Copy out each line of the listing that has the word "increases" in it.

☆ ☆ ☆ ☆ ☆ ☆ ☆

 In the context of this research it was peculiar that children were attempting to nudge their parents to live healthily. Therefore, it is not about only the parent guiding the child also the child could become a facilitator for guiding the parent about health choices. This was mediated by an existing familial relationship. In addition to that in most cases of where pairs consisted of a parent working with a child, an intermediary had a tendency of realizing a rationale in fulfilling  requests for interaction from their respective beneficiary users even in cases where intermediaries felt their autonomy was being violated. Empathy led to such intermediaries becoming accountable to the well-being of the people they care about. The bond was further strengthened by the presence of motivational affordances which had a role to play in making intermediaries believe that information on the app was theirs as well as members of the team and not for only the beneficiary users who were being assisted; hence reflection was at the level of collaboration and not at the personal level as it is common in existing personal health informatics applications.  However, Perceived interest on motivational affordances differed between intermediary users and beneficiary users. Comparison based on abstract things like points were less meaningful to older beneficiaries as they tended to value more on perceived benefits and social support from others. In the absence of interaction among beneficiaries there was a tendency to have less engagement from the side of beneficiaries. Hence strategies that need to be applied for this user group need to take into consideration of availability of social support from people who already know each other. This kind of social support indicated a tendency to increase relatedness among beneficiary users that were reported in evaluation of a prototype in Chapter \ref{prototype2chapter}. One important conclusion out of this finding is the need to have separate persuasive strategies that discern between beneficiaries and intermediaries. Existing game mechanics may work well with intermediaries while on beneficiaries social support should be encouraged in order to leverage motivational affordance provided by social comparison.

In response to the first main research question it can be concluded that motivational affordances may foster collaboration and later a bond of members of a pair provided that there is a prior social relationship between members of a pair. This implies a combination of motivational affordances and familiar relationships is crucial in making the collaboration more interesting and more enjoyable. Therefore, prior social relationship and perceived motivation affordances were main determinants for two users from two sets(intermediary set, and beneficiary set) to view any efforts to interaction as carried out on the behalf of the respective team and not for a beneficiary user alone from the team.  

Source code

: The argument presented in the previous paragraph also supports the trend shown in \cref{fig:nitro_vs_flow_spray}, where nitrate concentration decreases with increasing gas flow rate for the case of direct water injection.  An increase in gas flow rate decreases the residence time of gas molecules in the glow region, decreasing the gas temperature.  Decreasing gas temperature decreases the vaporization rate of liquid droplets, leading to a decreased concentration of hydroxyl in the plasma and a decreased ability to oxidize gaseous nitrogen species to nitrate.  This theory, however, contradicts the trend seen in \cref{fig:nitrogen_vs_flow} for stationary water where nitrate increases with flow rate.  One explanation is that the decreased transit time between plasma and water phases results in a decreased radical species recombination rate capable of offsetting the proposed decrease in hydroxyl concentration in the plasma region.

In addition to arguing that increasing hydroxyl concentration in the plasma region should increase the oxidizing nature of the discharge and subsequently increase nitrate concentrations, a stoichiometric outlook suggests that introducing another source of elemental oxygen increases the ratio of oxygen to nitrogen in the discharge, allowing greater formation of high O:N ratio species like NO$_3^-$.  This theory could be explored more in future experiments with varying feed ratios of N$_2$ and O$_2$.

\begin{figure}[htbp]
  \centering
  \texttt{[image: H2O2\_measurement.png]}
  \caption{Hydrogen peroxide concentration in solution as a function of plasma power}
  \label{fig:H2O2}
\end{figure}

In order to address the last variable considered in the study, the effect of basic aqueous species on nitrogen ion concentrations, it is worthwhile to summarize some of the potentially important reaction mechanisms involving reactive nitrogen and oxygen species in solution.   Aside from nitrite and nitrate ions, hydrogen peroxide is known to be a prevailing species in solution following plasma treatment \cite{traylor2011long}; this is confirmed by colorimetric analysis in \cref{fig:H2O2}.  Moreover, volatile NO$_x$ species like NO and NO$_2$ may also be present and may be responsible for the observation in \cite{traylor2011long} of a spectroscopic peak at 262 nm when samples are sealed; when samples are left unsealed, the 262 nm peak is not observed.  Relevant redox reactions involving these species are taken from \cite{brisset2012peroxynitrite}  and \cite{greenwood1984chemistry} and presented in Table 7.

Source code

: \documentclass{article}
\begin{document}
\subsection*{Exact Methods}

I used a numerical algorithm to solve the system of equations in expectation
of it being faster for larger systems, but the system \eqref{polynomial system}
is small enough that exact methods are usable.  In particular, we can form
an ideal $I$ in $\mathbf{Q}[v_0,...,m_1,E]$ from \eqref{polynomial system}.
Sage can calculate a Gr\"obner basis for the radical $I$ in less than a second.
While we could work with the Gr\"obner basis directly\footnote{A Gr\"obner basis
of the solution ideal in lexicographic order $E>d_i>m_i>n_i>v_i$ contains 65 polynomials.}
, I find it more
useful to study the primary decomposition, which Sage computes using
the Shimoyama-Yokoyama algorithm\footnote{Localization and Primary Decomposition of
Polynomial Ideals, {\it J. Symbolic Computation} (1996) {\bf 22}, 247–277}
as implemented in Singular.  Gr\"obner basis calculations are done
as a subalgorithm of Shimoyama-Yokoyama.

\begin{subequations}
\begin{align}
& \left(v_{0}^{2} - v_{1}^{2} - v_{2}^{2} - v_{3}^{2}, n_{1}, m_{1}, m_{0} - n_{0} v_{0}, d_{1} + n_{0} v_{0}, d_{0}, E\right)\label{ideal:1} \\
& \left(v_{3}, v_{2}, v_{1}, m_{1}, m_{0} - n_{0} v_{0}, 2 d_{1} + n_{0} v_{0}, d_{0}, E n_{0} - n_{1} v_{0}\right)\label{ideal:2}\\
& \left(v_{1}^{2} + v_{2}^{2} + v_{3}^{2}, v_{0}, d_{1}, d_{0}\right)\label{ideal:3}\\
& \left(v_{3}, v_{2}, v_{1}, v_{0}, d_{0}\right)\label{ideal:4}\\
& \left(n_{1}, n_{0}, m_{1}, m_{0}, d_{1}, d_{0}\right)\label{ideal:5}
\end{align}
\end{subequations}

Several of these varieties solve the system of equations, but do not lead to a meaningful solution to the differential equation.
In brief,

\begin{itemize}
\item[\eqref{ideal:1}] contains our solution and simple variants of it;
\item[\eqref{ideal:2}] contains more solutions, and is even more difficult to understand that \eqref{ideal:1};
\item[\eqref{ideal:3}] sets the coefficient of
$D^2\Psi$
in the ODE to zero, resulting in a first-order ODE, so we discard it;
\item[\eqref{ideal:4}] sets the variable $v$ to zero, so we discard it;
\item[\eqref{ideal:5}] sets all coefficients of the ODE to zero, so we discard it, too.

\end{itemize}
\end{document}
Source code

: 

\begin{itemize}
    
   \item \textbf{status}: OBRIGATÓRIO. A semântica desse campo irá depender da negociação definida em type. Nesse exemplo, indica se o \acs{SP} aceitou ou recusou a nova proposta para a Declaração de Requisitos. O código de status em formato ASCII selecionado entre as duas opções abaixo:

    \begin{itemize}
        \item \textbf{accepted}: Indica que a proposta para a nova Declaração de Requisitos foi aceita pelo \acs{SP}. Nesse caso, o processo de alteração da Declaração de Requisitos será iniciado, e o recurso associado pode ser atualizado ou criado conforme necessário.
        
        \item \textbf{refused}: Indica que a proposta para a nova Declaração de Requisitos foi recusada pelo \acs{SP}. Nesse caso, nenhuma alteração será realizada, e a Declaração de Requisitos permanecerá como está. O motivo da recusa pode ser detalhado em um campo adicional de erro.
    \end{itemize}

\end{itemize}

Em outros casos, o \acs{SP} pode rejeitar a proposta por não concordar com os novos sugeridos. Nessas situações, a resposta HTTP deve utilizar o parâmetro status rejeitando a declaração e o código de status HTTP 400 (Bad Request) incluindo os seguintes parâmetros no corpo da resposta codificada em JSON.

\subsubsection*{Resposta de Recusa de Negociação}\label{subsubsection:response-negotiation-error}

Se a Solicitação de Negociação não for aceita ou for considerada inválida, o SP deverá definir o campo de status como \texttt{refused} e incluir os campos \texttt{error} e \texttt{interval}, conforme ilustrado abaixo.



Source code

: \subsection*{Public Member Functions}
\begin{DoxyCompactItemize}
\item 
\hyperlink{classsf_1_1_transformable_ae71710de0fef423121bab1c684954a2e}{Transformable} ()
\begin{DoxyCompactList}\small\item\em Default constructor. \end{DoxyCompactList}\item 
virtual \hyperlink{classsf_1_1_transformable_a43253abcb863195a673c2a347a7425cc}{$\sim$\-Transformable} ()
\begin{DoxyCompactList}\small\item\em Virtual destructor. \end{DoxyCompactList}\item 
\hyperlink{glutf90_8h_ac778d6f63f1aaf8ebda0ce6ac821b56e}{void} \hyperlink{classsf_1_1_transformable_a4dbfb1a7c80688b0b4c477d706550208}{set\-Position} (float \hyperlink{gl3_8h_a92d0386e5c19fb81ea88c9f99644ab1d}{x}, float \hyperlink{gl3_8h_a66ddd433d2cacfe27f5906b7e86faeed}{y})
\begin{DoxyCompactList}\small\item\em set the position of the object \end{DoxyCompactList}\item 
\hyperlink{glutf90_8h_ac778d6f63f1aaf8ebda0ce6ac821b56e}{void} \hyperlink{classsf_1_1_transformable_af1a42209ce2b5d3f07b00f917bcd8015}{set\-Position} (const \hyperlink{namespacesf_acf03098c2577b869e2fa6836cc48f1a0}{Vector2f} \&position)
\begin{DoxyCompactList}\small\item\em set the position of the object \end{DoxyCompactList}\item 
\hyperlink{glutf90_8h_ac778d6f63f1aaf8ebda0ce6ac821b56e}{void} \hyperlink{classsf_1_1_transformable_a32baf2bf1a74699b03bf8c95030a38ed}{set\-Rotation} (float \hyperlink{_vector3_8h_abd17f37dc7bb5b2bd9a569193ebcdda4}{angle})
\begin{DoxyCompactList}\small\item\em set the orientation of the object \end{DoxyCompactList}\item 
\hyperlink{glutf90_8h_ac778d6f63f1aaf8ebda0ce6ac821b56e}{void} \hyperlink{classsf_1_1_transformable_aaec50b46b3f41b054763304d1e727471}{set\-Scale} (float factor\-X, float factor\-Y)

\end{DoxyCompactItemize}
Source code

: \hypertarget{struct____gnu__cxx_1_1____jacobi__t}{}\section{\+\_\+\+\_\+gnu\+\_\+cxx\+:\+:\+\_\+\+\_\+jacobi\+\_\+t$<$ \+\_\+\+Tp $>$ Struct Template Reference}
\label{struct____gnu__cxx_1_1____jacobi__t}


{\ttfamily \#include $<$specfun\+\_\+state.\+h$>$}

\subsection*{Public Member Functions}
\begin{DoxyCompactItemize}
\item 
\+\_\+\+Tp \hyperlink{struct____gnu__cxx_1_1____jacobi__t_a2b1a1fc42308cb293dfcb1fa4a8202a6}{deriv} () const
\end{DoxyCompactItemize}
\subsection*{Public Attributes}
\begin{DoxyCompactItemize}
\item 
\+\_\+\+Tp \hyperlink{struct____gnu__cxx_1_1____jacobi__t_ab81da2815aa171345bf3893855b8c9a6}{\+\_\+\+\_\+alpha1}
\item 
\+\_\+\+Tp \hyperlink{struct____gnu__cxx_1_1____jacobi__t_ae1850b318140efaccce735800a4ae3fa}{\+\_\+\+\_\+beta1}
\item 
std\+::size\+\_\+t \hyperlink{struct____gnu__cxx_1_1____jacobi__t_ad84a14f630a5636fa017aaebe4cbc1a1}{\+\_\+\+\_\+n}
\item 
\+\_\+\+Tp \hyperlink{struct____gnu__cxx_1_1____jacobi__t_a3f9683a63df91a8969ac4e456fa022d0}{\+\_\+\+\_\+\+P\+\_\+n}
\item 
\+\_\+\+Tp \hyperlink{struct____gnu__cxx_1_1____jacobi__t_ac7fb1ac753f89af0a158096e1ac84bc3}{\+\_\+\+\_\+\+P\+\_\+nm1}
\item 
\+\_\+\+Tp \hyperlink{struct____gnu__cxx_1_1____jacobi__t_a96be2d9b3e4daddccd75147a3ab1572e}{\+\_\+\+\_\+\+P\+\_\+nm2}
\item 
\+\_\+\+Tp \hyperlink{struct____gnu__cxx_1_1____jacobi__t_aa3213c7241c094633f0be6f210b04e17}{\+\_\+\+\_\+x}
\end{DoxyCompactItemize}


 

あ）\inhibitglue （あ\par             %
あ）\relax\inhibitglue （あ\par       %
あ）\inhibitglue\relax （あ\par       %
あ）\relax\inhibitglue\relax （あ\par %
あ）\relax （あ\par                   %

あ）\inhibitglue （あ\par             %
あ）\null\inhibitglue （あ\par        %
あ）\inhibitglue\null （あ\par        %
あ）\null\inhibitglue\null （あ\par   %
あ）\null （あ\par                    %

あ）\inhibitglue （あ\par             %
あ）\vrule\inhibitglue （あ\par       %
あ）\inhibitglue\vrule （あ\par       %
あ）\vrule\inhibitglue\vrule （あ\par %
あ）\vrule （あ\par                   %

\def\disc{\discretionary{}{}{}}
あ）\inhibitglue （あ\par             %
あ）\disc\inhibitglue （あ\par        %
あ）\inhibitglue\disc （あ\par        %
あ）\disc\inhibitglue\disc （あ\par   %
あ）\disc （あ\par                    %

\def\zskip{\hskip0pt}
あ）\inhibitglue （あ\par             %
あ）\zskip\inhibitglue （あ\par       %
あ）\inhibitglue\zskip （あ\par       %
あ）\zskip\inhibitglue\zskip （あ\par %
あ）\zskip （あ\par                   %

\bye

☆ ☆ ☆ ☆ ☆ ☆ ☆

_Answer to this exercise_.
: The argument presented in the previous paragraph also supports the trend shown in \cref{fig:nitro_vs_flow_spray}, where nitrate concentration decreases with increasing gas flow rate for the case of direct water injection.  An increase in gas flow rate decreases the residence time of gas molecules in the glow region, decreasing the gas temperature.  Decreasing gas temperature decreases the vaporization rate of liquid droplets, leading to a decreased concentration of hydroxyl in the plasma and a decreased ability to oxidize gaseous nitrogen species to nitrate.  This theory, however, contradicts the trend seen in \cref{fig:nitrogen_vs_flow} for stationary water where nitrate increases with flow rate.  One explanation is that the decreased transit time between plasma and water phases results in a decreased radical species recombination rate capable of offsetting the proposed decrease in hydroxyl concentration in the plasma region.
In addition to arguing that increasing hydroxyl concentration in the plasma region should increase the oxidizing nature of the discharge and subsequently increase nitrate concentrations, a stoichiometric outlook suggests that introducing another source of elemental oxygen increases the ratio of oxygen to nitrogen in the discharge, allowing greater formation of high O:N ratio species like NO$_3^-$.  This theory could be explored more in future experiments with varying feed ratios of N$_2$ and O$_2$.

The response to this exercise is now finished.